И даже Александр Исаевич в ту пору, когда ещё не утерял своего слуха (и интереса) к живому языку, тоже без него не обошёлся:

...

Друзья мои, вы просите рассказать что-нибудь из летнего велосипедного? Ну вот, если не скучно, послушайте о Поле Куликовом.

Давно мы на него целились, но как-то всё дороги не ложились...

Может, мы и подбираться вздумали нескладно... Только потому, что дождей перед тем не было, мы проехали в сёдлах, за рули не тащили, а через Дон, ещё не набравший глубины, и через Непрядву переводили свои велики по пешеходным двуязычным мосткам.

(А. Солженицын.

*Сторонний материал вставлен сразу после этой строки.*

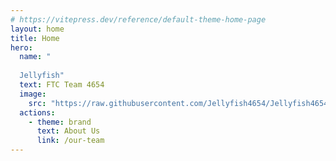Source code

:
 ```yaml
---
# https://vitepress.dev/reference/default-theme-home-page
layout: home
title: Home
hero:
  name: "
  
  Jellyfish"
  text: FTC Team 4654
  image:
    src: "https://raw.githubusercontent.com/Jellyfish4654/Jellyfish4654.github.io/master/docs/assets/logo-1.png"
  actions:
    - theme: brand
      text: About Us
      link: /our-team
---
```


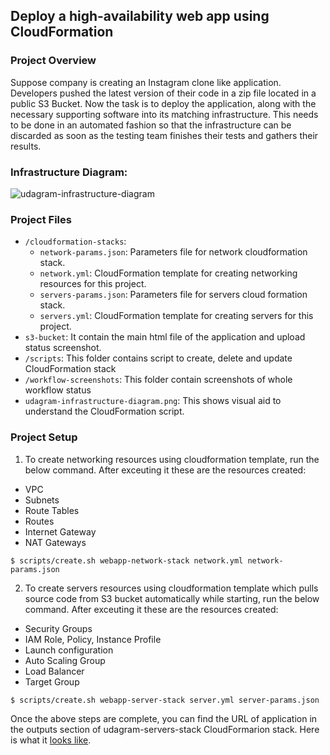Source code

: ## Deploy a high-availability web app using CloudFormation

### Project Overview

Suppose company is creating an Instagram clone like application. Developers pushed the latest version of their code in a zip file located in a public S3 Bucket.
Now the task is to deploy the application, along with the necessary supporting software into its matching infrastructure. This needs to be done in an automated fashion so that the infrastructure can be discarded as soon as the testing team finishes their tests and gathers their results.

### Infrastructure Diagram:

![udagram-infrastructure-diagram](https://user-images.githubusercontent.com/32739028/156870014-732cfd37-63b4-4978-9c16-80cd8d77d4ad.png)

### Project Files

* `/cloudformation-stacks`: 
  * `network-params.json`: Parameters file for network cloudformation stack.
  * `network.yml`: CloudFormation template for creating networking resources for this project.
  * `servers-params.json`: Parameters file for servers cloud formation stack.
  * `servers.yml`: CloudFormation template for creating servers for this project.
* `s3-bucket`: It contain the main html file of the application and upload status screenshot.
* `/scripts`: This folder contains script to create, delete and update CloudFormation stack
* `/workflow-screenshots`: This folder contain screenshots of whole workflow status
* `udagram-infrastructure-diagram.png`: This shows visual aid to understand the CloudFormation script.


### Project Setup

1. To create networking resources using cloudformation template, run the below command. After exceuting it these are the resources created:
  * VPC
  * Subnets
  * Route Tables
  * Routes
  * Internet Gateway
  * NAT Gateways

```
$ scripts/create.sh webapp-network-stack network.yml network-params.json
```

2. To create servers resources using cloudformation template which pulls source code from S3 bucket automatically while starting, run the below command. After exceuting it these are the resources created:
  * Security Groups
  * IAM Role, Policy, Instance Profile
  * Launch configuration
  * Auto Scaling Group
  * Load Balancer
  * Target Group

```
$ scripts/create.sh webapp-server-stack server.yml server-params.json
```

Once the above steps are complete, you can find the URL of application in the outputs section of udagram-servers-stack CloudFormarion stack. Here is what it [looks like](https://github.com/archanaserver/deploy-a-high-availability-web-app-using-cloudformation/blob/master/workflow-screenshots/udagram-servers-stack-outputs.png).
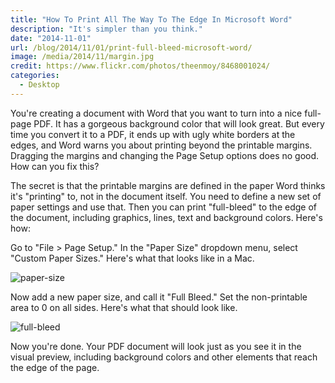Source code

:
 ```yaml
---
title: "How To Print All The Way To The Edge In Microsoft Word"
description: "It's simpler than you think."
date: "2014-11-01"
url: /blog/2014/11/01/print-full-bleed-microsoft-word/
image: /media/2014/11/margin.jpg
credit: https://www.flickr.com/photos/theenmoy/8468001024/
categories:
  - Desktop
---
```


You're creating a document with Word that you want to turn into a nice full-page PDF. It has a gorgeous background color that will look great. But every time you convert it to a PDF, it ends up with ugly white borders at the edges, and Word warns you about printing beyond the printable margins. Dragging the margins and changing the Page Setup options does no good. How can you fix this?

<!--more-->

The secret is that the printable margins are defined in the paper Word thinks
it's "printing" to, not in the document itself. You need to define a new set of
paper settings and use that. Then you can print "full-bleed" to the edge of the
document, including graphics, lines, text and background colors. Here's how:

Go to "File > Page Setup." In the "Paper Size" dropdown menu, select "Custom Paper Sizes." Here's what that looks like in a Mac.

![paper-size](/media/2014/11/paper-size.png)

Now add a new paper size, and call it "Full Bleed." Set the non-printable area to 0 on all sides. Here's what that should look like.

![full-bleed](/media/2014/11/full-bleed.png)

Now you're done. Your PDF document will look just as you see it in the visual
preview, including background colors and other elements that reach the edge of
the page.



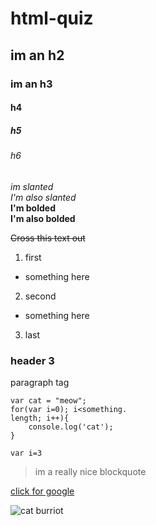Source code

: # html-quiz
## im an h2
### im an h3
#### h4
##### h5
###### h6

*im slanted*  
_I'm also slanted_  
**I'm bolded**  
__I'm also bolded__  

~~Cross this text out~~

1. first
  * something here
2. second
  - something here
3. last

<h3>header 3</h3>
<p>paragraph tag</p>

```
var cat = "meow";
for(var i=0); i<something.
length; i++){
    console.log('cat');
}
```

`var i=3`

>im a really nice 
>blockquote

[click for google](http://www.google.com)

![cat burriot](https://raw.githubusercontent.com/nss-evening-cohort-3/static-web-html-css-quiz-maxbaldwin/quiz/screenshots/maxresdefault.jpg)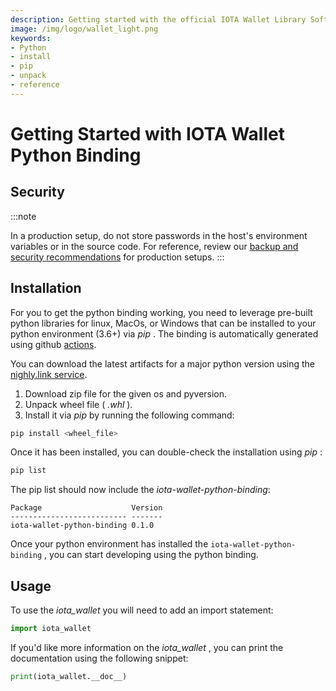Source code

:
 ```yaml
---
description: Getting started with the official IOTA Wallet Library Software Python binding.
image: /img/logo/wallet_light.png
keywords:
- Python
- install
- pip
- unpack
- reference
---
```

# Getting Started with IOTA Wallet Python Binding

## Security

:::note

In a production setup, do not store passwords in the host's environment variables or in the source code. For reference, review our [backup and security recommendations](https://chrysalis.docs.iota.org/guides/backup_security) for production setups.
:::

## Installation

For you to get the python binding working, you need to leverage pre-built python libraries for linux, MacOs, or Windows that can be installed to your python environment (3.6+) via _pip_ . The binding is automatically generated using github [actions](https://github.com/iotaledger/wallet.rs/actions/workflows/python_binding_publish.yml).

You can download the latest artifacts for a major python version using the [nighly.link service](https://nightly.link/iotaledger/wallet.rs/workflows/python_binding_publish/dev).  

1. Download zip file for the given os and pyversion. 
2. Unpack wheel file ( _.whl_ ).
3. Install it via _pip_ by running the following command:

```bash
pip install <wheel_file>
```

Once it has been installed, you can double-check the installation using _pip_ :

```bash
pip list
```

The pip list should now include the _iota-wallet-python-binding_:

```plaintext
Package                    Version
-------------------------- -------
iota-wallet-python-binding 0.1.0
```

Once your python environment has installed the `iota-wallet-python-binding` , you can start developing using the python binding.

## Usage

To use the _iota_wallet_ you will need to add an import statement:  

```python
import iota_wallet
```

If you'd like more information on the _iota_wallet_ , you can print the documentation using the following snippet:
```python
print(iota_wallet.__doc__)
```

Захар-Калита. Цит. по кн.: Александр Солженицын. Не стоит село без праведника. Раковый корпус. Рассказы. М. 1990. Стр. 554)

Выбор, который – по своей воле – делает язык, решая, какому слову жить, а какому умереть, логику этого выбора понять невозможно. Вот, скажем, есть две языковые пары: продавец – продавица ; и – продавщик – продавщица .

Казалось бы, чего проще! Выбирай из них любую, какая тебе больше по душе. Или – уравняй их, пользуйся обеими.

Но язык почему-то одно слово (продавец) выбрал из первой пары, а другое (продавщица) – из второй. И ни один «носитель языка» ни при какой погоде не ошибётся, не скажет вместо продавец – продавщик , а вместо продавщица – продавица .

Неужели Александр Исаевич всего этого не знает? Не понимает?

И знает, конечно, и понимает.

Но владеющая им энергия заблуждения сильнее этого его знания и этого его понимания.